Book Review: "Mastery" by Robert Greene

This book made a big impression on me, and I consider myself lucky to have encountered it at my relatively young age.

I think the book has greatly shaped and validated many of the approaches I hope to apply to my passion and career.

I think that the general idea that Greene harps on throughout the book is eccentricity. Trust your own path and never conform.

A lot of so-called masters rely heavily on intuition—allowing this sort of God-like guidance to push us on our way and help us connect with “infinite intelligence,” a general inexplicable source of inspiration.

Greene offers both practical and unconventional advice on creativity, and he keenly persuades us against any run-of-the-mill self-development advice, which tends to be overly flattering and inflated with simple steps that follow a one-size-fits-all formula.

He also accentuates the importance of finding mentors, people who can support you through an extended period of apprenticeship in order to absorb their knowledge and skill.

Greene is an extraordinary writer, one of the best I have encountered in my life.

His book is full of sharp one-liners, and all of his work is heavily researched.

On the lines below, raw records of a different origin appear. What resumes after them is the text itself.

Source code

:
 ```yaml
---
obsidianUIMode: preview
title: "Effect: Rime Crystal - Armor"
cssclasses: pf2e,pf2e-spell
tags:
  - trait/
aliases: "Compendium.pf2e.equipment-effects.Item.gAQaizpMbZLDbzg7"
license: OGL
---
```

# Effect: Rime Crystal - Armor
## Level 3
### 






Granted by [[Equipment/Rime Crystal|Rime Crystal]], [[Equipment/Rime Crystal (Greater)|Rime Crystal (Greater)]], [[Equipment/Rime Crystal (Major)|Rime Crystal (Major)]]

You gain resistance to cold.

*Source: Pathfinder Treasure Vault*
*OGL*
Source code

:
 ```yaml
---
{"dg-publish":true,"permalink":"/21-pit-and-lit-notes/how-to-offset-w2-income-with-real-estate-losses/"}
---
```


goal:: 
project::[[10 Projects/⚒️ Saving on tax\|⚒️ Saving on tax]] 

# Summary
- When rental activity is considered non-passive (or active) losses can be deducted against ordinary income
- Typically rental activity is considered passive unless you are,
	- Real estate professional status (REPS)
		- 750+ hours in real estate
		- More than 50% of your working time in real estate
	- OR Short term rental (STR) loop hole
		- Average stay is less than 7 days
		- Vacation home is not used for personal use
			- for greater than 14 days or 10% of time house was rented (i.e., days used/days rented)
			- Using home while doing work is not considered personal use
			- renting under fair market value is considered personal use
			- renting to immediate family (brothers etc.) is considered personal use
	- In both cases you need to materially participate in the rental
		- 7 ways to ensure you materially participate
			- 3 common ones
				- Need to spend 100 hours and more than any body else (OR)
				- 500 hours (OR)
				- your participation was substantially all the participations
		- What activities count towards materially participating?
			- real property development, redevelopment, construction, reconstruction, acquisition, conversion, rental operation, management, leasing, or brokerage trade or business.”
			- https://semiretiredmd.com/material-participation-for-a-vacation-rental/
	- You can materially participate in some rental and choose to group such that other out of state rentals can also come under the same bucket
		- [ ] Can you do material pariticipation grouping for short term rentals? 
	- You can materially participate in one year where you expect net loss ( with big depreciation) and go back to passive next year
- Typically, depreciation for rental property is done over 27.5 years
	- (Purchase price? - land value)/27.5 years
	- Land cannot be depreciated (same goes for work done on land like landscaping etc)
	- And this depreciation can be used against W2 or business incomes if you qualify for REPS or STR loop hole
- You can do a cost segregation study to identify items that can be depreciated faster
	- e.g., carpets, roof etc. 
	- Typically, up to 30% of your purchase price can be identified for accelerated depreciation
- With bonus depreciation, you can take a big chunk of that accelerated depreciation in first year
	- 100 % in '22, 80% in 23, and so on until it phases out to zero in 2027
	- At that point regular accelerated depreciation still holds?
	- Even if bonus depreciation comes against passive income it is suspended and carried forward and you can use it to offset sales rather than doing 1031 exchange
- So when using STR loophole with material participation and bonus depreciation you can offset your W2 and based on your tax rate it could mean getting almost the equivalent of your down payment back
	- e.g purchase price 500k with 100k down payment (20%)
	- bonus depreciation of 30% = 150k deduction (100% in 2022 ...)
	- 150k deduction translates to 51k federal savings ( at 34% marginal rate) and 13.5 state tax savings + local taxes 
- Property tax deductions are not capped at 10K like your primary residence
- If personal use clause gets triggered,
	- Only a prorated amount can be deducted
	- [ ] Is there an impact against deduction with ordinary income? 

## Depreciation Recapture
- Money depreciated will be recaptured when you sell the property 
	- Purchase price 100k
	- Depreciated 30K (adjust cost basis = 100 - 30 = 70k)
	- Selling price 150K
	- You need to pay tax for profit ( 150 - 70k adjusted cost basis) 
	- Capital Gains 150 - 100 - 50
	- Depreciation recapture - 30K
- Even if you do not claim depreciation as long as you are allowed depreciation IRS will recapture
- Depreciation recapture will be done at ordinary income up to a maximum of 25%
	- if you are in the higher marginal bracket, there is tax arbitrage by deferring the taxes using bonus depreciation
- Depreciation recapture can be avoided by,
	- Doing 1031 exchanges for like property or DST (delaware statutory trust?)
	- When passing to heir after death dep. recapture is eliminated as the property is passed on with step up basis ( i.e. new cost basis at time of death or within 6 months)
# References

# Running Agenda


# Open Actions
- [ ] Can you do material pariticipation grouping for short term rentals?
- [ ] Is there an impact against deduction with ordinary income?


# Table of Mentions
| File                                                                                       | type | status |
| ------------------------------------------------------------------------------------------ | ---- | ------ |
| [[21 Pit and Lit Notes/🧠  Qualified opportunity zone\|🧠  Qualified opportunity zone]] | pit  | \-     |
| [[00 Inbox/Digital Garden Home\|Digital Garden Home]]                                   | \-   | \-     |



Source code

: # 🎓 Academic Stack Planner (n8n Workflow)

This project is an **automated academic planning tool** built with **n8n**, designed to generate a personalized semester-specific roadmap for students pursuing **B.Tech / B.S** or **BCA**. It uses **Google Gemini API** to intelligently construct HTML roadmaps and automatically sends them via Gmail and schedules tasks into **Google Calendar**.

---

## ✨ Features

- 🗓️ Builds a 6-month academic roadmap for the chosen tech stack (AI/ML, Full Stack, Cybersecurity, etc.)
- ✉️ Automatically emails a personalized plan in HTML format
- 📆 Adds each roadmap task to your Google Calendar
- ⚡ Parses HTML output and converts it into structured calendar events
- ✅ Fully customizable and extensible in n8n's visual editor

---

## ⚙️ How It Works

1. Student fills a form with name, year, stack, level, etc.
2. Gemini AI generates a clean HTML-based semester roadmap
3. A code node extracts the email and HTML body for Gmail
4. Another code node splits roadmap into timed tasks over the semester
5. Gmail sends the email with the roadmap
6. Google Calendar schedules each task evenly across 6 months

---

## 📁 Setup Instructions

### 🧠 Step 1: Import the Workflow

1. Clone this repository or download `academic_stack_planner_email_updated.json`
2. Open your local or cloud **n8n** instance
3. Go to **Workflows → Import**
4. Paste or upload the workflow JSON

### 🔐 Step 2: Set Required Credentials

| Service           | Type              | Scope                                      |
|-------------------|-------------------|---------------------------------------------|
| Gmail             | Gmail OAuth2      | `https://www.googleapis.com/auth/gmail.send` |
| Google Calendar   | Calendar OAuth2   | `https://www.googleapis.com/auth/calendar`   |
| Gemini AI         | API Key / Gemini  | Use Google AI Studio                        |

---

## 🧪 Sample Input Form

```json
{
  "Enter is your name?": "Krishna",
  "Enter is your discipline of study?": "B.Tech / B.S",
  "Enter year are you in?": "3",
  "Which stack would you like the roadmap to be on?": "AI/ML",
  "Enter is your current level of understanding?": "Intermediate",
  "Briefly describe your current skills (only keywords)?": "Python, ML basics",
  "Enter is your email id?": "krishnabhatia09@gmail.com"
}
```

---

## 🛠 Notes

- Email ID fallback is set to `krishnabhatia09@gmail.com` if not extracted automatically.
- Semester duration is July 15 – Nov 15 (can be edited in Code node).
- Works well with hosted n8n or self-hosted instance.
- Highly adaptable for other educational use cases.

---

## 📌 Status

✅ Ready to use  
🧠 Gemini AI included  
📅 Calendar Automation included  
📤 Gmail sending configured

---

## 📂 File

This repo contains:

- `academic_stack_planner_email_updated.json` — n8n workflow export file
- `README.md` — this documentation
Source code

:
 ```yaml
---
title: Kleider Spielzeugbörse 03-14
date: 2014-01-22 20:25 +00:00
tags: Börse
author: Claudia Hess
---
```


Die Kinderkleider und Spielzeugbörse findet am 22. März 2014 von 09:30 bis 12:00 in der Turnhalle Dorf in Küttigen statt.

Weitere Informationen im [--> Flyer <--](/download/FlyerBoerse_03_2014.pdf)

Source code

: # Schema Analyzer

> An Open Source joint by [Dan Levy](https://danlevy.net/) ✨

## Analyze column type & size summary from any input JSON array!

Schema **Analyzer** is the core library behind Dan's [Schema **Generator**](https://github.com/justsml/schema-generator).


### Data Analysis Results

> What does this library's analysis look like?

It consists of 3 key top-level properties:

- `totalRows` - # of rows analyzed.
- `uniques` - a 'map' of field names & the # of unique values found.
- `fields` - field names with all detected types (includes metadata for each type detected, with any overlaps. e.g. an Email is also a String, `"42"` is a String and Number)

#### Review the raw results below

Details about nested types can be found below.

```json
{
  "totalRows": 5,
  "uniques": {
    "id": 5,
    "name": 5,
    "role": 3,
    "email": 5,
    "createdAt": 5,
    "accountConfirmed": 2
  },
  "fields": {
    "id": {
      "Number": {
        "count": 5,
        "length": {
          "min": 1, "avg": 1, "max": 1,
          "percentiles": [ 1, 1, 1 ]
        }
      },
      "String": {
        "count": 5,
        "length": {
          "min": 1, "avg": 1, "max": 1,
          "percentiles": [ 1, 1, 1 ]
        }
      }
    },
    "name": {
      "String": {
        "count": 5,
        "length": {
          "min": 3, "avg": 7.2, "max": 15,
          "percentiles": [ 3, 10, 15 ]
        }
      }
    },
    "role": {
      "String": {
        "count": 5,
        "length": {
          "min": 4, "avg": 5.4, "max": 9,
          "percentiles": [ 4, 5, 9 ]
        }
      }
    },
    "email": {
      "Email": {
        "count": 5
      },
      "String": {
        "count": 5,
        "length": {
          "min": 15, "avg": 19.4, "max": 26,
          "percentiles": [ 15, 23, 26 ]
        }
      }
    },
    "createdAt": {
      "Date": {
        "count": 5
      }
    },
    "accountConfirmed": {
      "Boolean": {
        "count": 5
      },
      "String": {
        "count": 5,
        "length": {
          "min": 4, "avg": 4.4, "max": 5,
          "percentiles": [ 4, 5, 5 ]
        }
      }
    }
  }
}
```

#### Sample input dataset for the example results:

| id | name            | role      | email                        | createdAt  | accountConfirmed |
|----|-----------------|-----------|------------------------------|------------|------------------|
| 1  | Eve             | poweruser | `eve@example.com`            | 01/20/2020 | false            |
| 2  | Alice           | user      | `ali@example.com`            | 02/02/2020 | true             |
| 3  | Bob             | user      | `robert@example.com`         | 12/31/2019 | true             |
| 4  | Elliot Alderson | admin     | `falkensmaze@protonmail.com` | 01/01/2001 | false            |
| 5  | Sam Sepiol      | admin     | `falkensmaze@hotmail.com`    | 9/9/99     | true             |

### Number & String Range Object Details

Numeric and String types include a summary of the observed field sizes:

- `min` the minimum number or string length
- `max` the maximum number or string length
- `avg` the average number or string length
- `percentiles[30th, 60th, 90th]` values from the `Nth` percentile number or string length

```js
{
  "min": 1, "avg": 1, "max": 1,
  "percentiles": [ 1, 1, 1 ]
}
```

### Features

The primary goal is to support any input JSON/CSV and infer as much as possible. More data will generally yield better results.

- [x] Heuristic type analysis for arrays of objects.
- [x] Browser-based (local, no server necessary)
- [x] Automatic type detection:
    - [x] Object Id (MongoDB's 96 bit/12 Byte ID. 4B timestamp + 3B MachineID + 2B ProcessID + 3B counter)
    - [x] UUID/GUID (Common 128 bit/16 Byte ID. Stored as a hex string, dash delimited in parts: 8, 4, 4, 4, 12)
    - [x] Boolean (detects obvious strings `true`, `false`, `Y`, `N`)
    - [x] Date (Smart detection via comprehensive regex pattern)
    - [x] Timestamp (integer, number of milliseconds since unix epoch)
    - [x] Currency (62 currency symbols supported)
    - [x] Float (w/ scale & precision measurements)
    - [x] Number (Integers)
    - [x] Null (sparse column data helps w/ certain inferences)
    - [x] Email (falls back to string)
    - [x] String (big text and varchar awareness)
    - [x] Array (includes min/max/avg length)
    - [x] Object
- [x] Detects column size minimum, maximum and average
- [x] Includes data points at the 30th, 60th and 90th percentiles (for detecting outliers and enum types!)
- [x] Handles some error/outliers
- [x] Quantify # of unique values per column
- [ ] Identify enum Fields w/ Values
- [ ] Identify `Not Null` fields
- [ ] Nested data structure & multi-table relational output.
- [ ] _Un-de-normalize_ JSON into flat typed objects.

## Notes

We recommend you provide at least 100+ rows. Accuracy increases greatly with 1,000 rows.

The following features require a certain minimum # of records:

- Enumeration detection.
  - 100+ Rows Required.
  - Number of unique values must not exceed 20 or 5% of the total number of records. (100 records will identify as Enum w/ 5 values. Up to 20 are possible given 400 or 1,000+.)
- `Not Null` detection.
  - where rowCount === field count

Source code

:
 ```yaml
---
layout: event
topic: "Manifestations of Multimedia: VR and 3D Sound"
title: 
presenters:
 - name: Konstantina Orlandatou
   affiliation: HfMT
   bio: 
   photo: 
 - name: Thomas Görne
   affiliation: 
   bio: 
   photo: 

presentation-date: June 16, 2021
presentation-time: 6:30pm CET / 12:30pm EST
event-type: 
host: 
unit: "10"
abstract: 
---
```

He also writes on controversial topics such as war, power, and seduction. His book “The 48 Laws of Power” is the most sought after book by prison inmates in the country, and he coauthored a book with 50-cent called the “50th Law.”

The reason that “Mastery” is so wonderful is that he draws on examples from countless biographies—think Darwin, Napoleon Bonaparte, Keats, and Melville—but also contemporary gurus like tech entrepreneurs.

By identifying a general pattern in traits, Greene presents a compelling example of how we can spend our lives.

Do yourself a favor and read this book!